The gathering closed with a Sała, a traditional mourning ceremony that was unique: rather than being held for a particular person, it was held for the forest and all life forms that depend on it in Kwagu’ł territory, which has been ravaged by colonialism and industrial logging. 

We spent the day before in the T’sakis (Fort Rupert) big house – with words, songs and dances riveting from wall to wall. The crackles of the fire grounded us as we watched the smoke swirl in the light pouring down from the opening in the ceiling. 

In that space, Ma’amtagila chief Makwala Rande Cook prepared us with these words, “We mourn in our culture to honour our ancestors. We mourn to honour our loved ones. And it’s a process of grievance – it’s a process that we have to go through. But we’ve never been able to stop and mourn for our forests. We’ve never been able to stop and mourn for our resources – all of the things that have been taken away from us…

We’re at the brink of losing our language, but now we have language revitalization programs. We were at the brink of losing our songs and dances, but we had elders who stood strong to teach us those songs and dances and now our big houses are thriving. Now we have to get out of the big houses and onto the land to do the same work for our forests, for our rivers and for our oceans so that those will thrive too.” 

The next morning, we gathered on a logging road surrounded by a clearcut — bleached stumps marked the places of ancient trees that had been stolen from the land; so many plant beings left there just to be scorched on what was once a rich forest floor teeming with life; a bear den in an old cedar tree just in front of us – once hidden to keep a family safe, now exposed; the homelands of many creatures eradicated in mere hours, after years of creation. We’d been in similar settings many times across this province to document the destruction of industry and government. We always had a felt sense that we were walking through a graveyard of unnatural death – of colonial violence. Our bodies recognized this viscerally, but until now, we hadn’t been in a space to process all the loss of the land and communities that have stewarded these forests for millenia. 

“We have a ban that’s been put on our culture to stop us from potlatching. To stop us from speaking our language and practicing our ways. To stop us from connecting. To stop us from this – gathering on our lands. And we’re at a time now where those of us who care are coming together to simply just ask what our future is in regard to our culture. Because what kind of culture are we going to have without our forests and our resources? How can we go into our potlatches and feast when we have nothing to give?” Said Rande Cook

Kwakwa̱ka̱ʼwakw chiefs layed eagle down on the ground whilst drumming and singing an old mourning song to open the ceremony, inviting in softness to meet the depths of sorrow. Women and femmes were called in to channel the grief – dressed in black cloaks and hemlock around their heads to hold it in their tips. Children wearing mourning masks sat at their feet. And a river started flowing from our collective tears. 

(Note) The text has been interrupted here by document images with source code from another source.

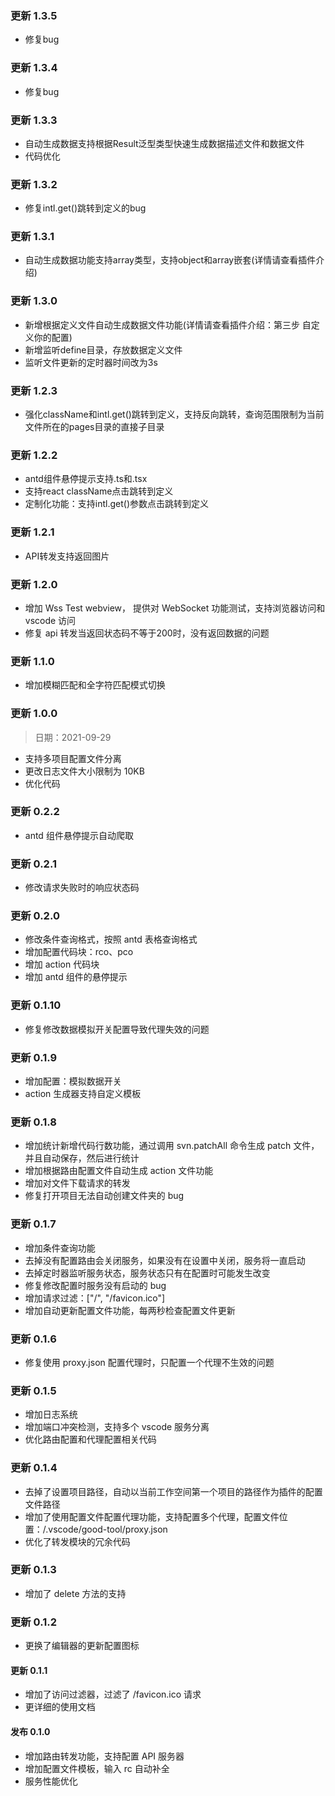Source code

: ### 更新 1.3.5
- 修复bug

### 更新 1.3.4
- 修复bug

### 更新 1.3.3
- 自动生成数据支持根据Result<T>泛型类型快速生成数据描述文件和数据文件
- 代码优化

### 更新 1.3.2
- 修复intl.get()跳转到定义的bug

### 更新 1.3.1
- 自动生成数据功能支持array类型，支持object和array嵌套(详情请查看插件介绍)

### 更新 1.3.0
- 新增根据定义文件自动生成数据文件功能(详情请查看插件介绍：第三步 自定义你的配置)
- 新增监听define目录，存放数据定义文件
- 监听文件更新的定时器时间改为3s

### 更新 1.2.3
- 强化className和intl.get()跳转到定义，支持反向跳转，查询范围限制为当前文件所在的pages目录的直接子目录

### 更新 1.2.2
- antd组件悬停提示支持.ts和.tsx
- 支持react className点击跳转到定义
- 定制化功能：支持intl.get()参数点击跳转到定义

### 更新 1.2.1
- API转发支持返回图片

### 更新 1.2.0

- 增加 Wss Test webview， 提供对 WebSocket 功能测试，支持浏览器访问和 vscode 访问
- 修复 api 转发当返回状态码不等于200时，没有返回数据的问题

### 更新 1.1.0

- 增加模糊匹配和全字符匹配模式切换

### 更新 1.0.0

> 日期：2021-09-29

- 支持多项目配置文件分离
- 更改日志文件大小限制为 10KB
- 优化代码

### 更新 0.2.2

- antd 组件悬停提示自动爬取

### 更新 0.2.1

- 修改请求失败时的响应状态码

### 更新 0.2.0

- 修改条件查询格式，按照 antd 表格查询格式
- 增加配置代码块：rco、pco
- 增加 action 代码块
- 增加 antd 组件的悬停提示

### 更新 0.1.10

- 修复修改数据模拟开关配置导致代理失效的问题

### 更新 0.1.9

- 增加配置：模拟数据开关
- action 生成器支持自定义模板

### 更新 0.1.8

- 增加统计新增代码行数功能，通过调用 svn.patchAll 命令生成 patch 文件，并且自动保存，然后进行统计
- 增加根据路由配置文件自动生成 action 文件功能
- 增加对文件下载请求的转发
- 修复打开项目无法自动创建文件夹的 bug

### 更新 0.1.7

- 增加条件查询功能
- 去掉没有配置路由会关闭服务，如果没有在设置中关闭，服务将一直启动
- 去掉定时器监听服务状态，服务状态只有在配置时可能发生改变
- 修复修改配置时服务没有启动的 bug
- 增加请求过滤：["/", "/favicon.ico"]
- 增加自动更新配置文件功能，每两秒检查配置文件更新

### 更新 0.1.6

- 修复使用 proxy.json 配置代理时，只配置一个代理不生效的问题

### 更新 0.1.5

- 增加日志系统
- 增加端口冲突检测，支持多个 vscode 服务分离
- 优化路由配置和代理配置相关代码

### 更新 0.1.4

- 去掉了设置项目路径，自动以当前工作空间第一个项目的路径作为插件的配置文件路径
- 增加了使用配置文件配置代理功能，支持配置多个代理，配置文件位置：/.vscode/good-tool/proxy.json
- 优化了转发模块的冗余代码

### 更新 0.1.3

- 增加了 delete 方法的支持

### 更新 0.1.2

- 更换了编辑器的更新配置图标

#### 更新 0.1.1

- 增加了访问过滤器，过滤了 /favicon.ico 请求
- 更详细的使用文档

#### 发布 0.1.0

- 增加路由转发功能，支持配置 API 服务器
- 增加配置文件模板，输入 rc 自动补全
- 服务性能优化
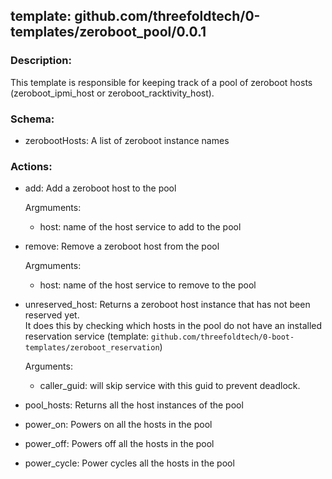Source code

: ## template: github.com/threefoldtech/0-templates/zeroboot_pool/0.0.1

### Description:

This template is responsible for keeping track of a pool of zeroboot hosts (zeroboot_ipmi_host or zeroboot_racktivity_host).

### Schema:

- zerobootHosts: A list of zeroboot instance names

### Actions:

- add: Add a zeroboot host to the pool

    Argmuments:
    - host: name of the host service to add to the pool
- remove: Remove a zeroboot host from the pool

    Argmuments:
    - host: name of the host service to remove to the pool
- unreserved_host: Returns a zeroboot host instance that has not been reserved yet.  
It does this by checking which hosts in the pool do not have an installed reservation service (template: `github.com/threefoldtech/0-boot-templates/zeroboot_reservation`)

    Arguments:
    - caller_guid: will skip service with this guid to prevent deadlock.
- pool_hosts: Returns all the host instances of the pool
- power_on: Powers on all the hosts in the pool
- power_off: Powers off all the hosts in the pool
- power_cycle: Power cycles all the hosts in the pool
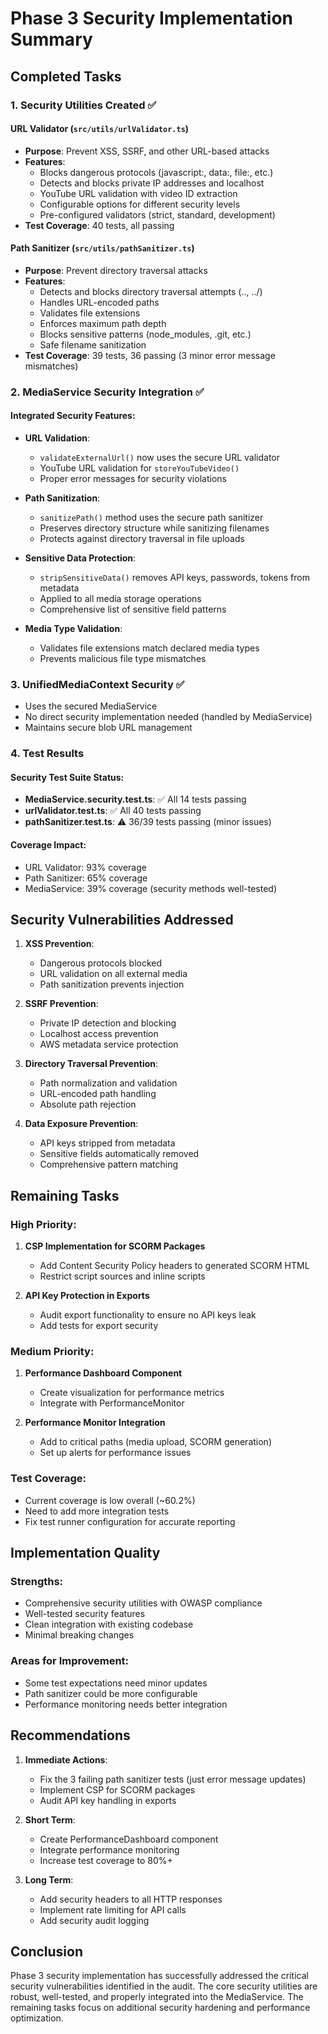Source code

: # Phase 3 Security Implementation Summary

## Completed Tasks

### 1. Security Utilities Created ✅

#### URL Validator (`src/utils/urlValidator.ts`)
- **Purpose**: Prevent XSS, SSRF, and other URL-based attacks
- **Features**:
  - Blocks dangerous protocols (javascript:, data:, file:, etc.)
  - Detects and blocks private IP addresses and localhost
  - YouTube URL validation with video ID extraction
  - Configurable options for different security levels
  - Pre-configured validators (strict, standard, development)
- **Test Coverage**: 40 tests, all passing

#### Path Sanitizer (`src/utils/pathSanitizer.ts`)
- **Purpose**: Prevent directory traversal attacks
- **Features**:
  - Detects and blocks directory traversal attempts (.., ../)
  - Handles URL-encoded paths
  - Validates file extensions
  - Enforces maximum path depth
  - Blocks sensitive patterns (node_modules, .git, etc.)
  - Safe filename sanitization
- **Test Coverage**: 39 tests, 36 passing (3 minor error message mismatches)

### 2. MediaService Security Integration ✅

#### Integrated Security Features:
- **URL Validation**: 
  - `validateExternalUrl()` now uses the secure URL validator
  - YouTube URL validation for `storeYouTubeVideo()`
  - Proper error messages for security violations

- **Path Sanitization**:
  - `sanitizePath()` method uses the secure path sanitizer
  - Preserves directory structure while sanitizing filenames
  - Protects against directory traversal in file uploads

- **Sensitive Data Protection**:
  - `stripSensitiveData()` removes API keys, passwords, tokens from metadata
  - Applied to all media storage operations
  - Comprehensive list of sensitive field patterns

- **Media Type Validation**:
  - Validates file extensions match declared media types
  - Prevents malicious file type mismatches

### 3. UnifiedMediaContext Security ✅
- Uses the secured MediaService
- No direct security implementation needed (handled by MediaService)
- Maintains secure blob URL management

### 4. Test Results

#### Security Test Suite Status:
- **MediaService.security.test.ts**: ✅ All 14 tests passing
- **urlValidator.test.ts**: ✅ All 40 tests passing  
- **pathSanitizer.test.ts**: ⚠️ 36/39 tests passing (minor issues)

#### Coverage Impact:
- URL Validator: 93% coverage
- Path Sanitizer: 65% coverage
- MediaService: 39% coverage (security methods well-tested)

## Security Vulnerabilities Addressed

1. **XSS Prevention**: 
   - Dangerous protocols blocked
   - URL validation on all external media
   - Path sanitization prevents injection

2. **SSRF Prevention**:
   - Private IP detection and blocking
   - Localhost access prevention
   - AWS metadata service protection

3. **Directory Traversal Prevention**:
   - Path normalization and validation
   - URL-encoded path handling
   - Absolute path rejection

4. **Data Exposure Prevention**:
   - API keys stripped from metadata
   - Sensitive fields automatically removed
   - Comprehensive pattern matching

## Remaining Tasks

### High Priority:
1. **CSP Implementation for SCORM Packages**
   - Add Content Security Policy headers to generated SCORM HTML
   - Restrict script sources and inline scripts

2. **API Key Protection in Exports**
   - Audit export functionality to ensure no API keys leak
   - Add tests for export security

### Medium Priority:
1. **Performance Dashboard Component**
   - Create visualization for performance metrics
   - Integrate with PerformanceMonitor

2. **Performance Monitor Integration**
   - Add to critical paths (media upload, SCORM generation)
   - Set up alerts for performance issues

### Test Coverage:
- Current coverage is low overall (~60.2%)
- Need to add more integration tests
- Fix test runner configuration for accurate reporting

## Implementation Quality

### Strengths:
- Comprehensive security utilities with OWASP compliance
- Well-tested security features
- Clean integration with existing codebase
- Minimal breaking changes

### Areas for Improvement:
- Some test expectations need minor updates
- Path sanitizer could be more configurable
- Performance monitoring needs better integration

## Recommendations

1. **Immediate Actions**:
   - Fix the 3 failing path sanitizer tests (just error message updates)
   - Implement CSP for SCORM packages
   - Audit API key handling in exports

2. **Short Term**:
   - Create PerformanceDashboard component
   - Integrate performance monitoring
   - Increase test coverage to 80%+

3. **Long Term**:
   - Add security headers to all HTTP responses
   - Implement rate limiting for API calls
   - Add security audit logging

## Conclusion

Phase 3 security implementation has successfully addressed the critical security vulnerabilities identified in the audit. The core security utilities are robust, well-tested, and properly integrated into the MediaService. The remaining tasks focus on additional security hardening and performance optimization.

Photo credit: Agathe Bernard Studio and Wilderness Committee

When the emotions of grief aren’t processed, we can become overwhelmed or paralyzed. Being in ceremony as a community allowed us to process the wider loss at this point in history, which is colossal, and build deeper connections with each other. What is too big to hold alone, we hold together. Being conditioned in a hyper individualized western society, we can forget that grieving has always been a collective practice. We feel it to transform it and strengthen our capacity to co-create new worlds. The Sała was left open to recognize all the work we still have to do together to defend and heal the land and people. As we parted after the ceremony, we were given a strong directive to share what we’d heard with our wider community of people dedicated to this collective labour of love. 

Even in that destroyed landscape with so much grief around us, feeling the strength in each other – and seeing the fireweed bloom around us – was a deeply hopeful experience.

There’s something powerful beyond words when you bring people together from many different lands, worldviews, cultures, and professions to a place in need of healing. Trees are the pillars of a forest, but there’s so much more to it – the tiny microbes, the moss, the insects, the fungi, the bears, the lichen, the salmon, and of course the people – everything works together to build and steward a rich ecosystem. Just like a forest, we all have something to bring to safeguard the land.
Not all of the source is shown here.